## Your objective
The answer is every line in the data below that contains the word "salvestatud".

Collected data
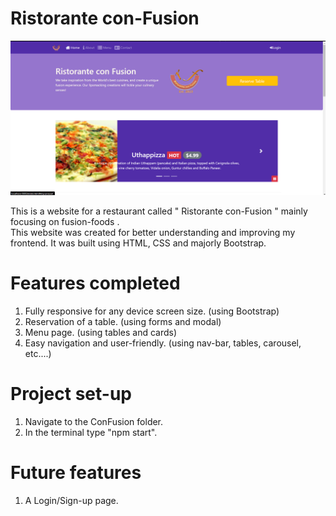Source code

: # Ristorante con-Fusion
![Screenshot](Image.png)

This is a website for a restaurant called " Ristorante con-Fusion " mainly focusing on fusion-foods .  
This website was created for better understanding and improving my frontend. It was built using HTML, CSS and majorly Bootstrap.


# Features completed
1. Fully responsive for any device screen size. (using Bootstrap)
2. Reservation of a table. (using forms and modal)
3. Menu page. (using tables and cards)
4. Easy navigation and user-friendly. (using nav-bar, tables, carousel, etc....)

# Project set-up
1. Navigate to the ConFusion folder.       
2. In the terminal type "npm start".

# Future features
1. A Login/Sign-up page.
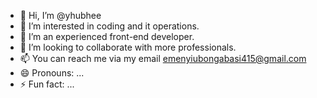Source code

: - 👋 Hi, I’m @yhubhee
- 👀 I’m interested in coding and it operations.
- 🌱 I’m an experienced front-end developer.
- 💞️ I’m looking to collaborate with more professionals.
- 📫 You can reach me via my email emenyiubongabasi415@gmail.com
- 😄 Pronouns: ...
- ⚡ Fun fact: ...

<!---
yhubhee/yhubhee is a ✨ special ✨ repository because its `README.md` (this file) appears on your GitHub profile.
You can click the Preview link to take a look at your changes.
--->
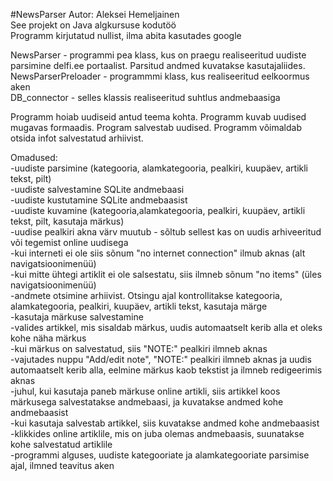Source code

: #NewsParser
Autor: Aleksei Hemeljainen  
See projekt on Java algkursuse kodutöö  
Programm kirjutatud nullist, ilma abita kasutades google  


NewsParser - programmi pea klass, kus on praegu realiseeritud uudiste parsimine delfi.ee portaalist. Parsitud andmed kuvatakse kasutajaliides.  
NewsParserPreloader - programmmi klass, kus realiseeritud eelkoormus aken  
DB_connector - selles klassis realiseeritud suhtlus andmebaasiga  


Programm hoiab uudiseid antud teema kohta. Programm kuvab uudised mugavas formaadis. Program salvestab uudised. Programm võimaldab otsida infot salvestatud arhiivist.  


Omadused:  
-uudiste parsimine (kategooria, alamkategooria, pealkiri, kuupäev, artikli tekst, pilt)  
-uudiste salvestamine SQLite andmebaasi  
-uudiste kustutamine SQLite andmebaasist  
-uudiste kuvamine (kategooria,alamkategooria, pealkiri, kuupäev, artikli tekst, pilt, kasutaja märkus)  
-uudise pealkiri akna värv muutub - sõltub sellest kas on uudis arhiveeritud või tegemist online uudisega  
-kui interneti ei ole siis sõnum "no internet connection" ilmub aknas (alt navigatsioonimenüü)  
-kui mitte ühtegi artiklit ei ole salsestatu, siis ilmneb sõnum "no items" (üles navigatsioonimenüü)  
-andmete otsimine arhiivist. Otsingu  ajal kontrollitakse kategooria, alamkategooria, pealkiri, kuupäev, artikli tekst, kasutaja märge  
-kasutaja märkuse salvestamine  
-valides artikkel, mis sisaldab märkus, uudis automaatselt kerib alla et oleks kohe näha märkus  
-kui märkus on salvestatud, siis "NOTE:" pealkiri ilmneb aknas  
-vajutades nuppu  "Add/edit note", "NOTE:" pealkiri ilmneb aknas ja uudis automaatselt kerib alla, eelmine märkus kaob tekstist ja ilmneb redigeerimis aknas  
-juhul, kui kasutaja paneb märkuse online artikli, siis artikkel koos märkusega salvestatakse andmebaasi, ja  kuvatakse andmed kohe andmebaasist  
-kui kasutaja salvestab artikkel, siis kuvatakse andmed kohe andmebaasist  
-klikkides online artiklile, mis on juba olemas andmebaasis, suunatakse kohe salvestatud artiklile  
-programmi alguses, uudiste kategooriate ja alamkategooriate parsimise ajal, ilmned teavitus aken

## Solution below
Programm hoiab uudiseid antud teema kohta. Programm kuvab uudised mugavas formaadis. Program salvestab uudised. Programm võimaldab otsida infot salvestatud arhiivist.  
-kui märkus on salvestatud, siis "NOTE:" pealkiri ilmneb aknas  
-klikkides online artiklile, mis on juba olemas andmebaasis, suunatakse kohe salvestatud artiklile  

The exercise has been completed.